Pieces In Sight — a series of performances, 2010
I tried to look for the boundary between an every-day object and an art object. I’m fascinated by the dynamics that the thing suggests rather than the visual aspect of it. Things can be lifeless, but they can also serve a need. A step stool to step higher, a side table to place on the side and a watering can to water with. I tried to use things until they became completely useless. What can be useful is used outside its designated function.
From the storage building of NMBS, the national railway company, I got barrels, horn speakers, a few traffic signs and a cart. They became material for assemblages of image and sound. I often passed through the parking lot of Delhaize, a local grocery store. I was impressed by a window in a wall there. In that window, the bricks that the wall was made of just continued through it. It perfectly represented how I often felt: with a corset around my body. As if a body can only be itself, even though it’s changeable.
I took a walk on a barrel through the city. It was a cold winter’s night. The city resonated with the excitement of drinking students. Tim filmed my walk on the barrel. We felt ambivalent about what I was doing: equally enthusiastic and reluctant. No one on the street had asked for such an act. A man with a long beard shouted, “Dance, dance!” It was a brief encounter with a wise man that I allowed in my imagination for a long time.
I wanted to imitate Wolfgang Laib. His pose pouring milk on the limestone really spoke to me. I chose white glue on MDF. No one actually saw the reference to Laib. In the performance, I straightened my back and held my arm up high to be able to pour in a more theatrical way. I watched the consistency of the white liquid and felt my knees press into the floor.

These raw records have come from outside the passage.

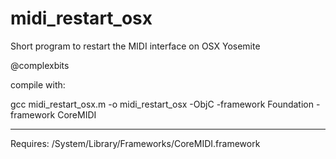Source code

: # midi_restart_osx
Short program to restart the MIDI interface on OSX Yosemite

@complexbits

compile with:

gcc midi_restart_osx.m -o midi_restart_osx -ObjC -framework Foundation -framework CoreMIDI

-------------------------------------------------------------

Requires:
	/System/Library/Frameworks/CoreMIDI.framework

I bought a grey plastic step stool in Lidl, another grocery store. At the time, it seemed somewhat strange to attach so much value to this one thing when there were five hundred other step stools on the shelf. What did value mean when there was such an abundant supply? It seemed to me that this question was as appropriate for plastic as it was for emotions. Is need so difficult to define when there is an abundant supply? The step stool broke. I fell with it while I was rollerskating. It lost a leg.
It made what I did with it suddenly exciting, accidentally. I now balanced on an imperfect step stool. It wobbled but I never fell. In motion, definitions such as falling and standing upright don’t apply.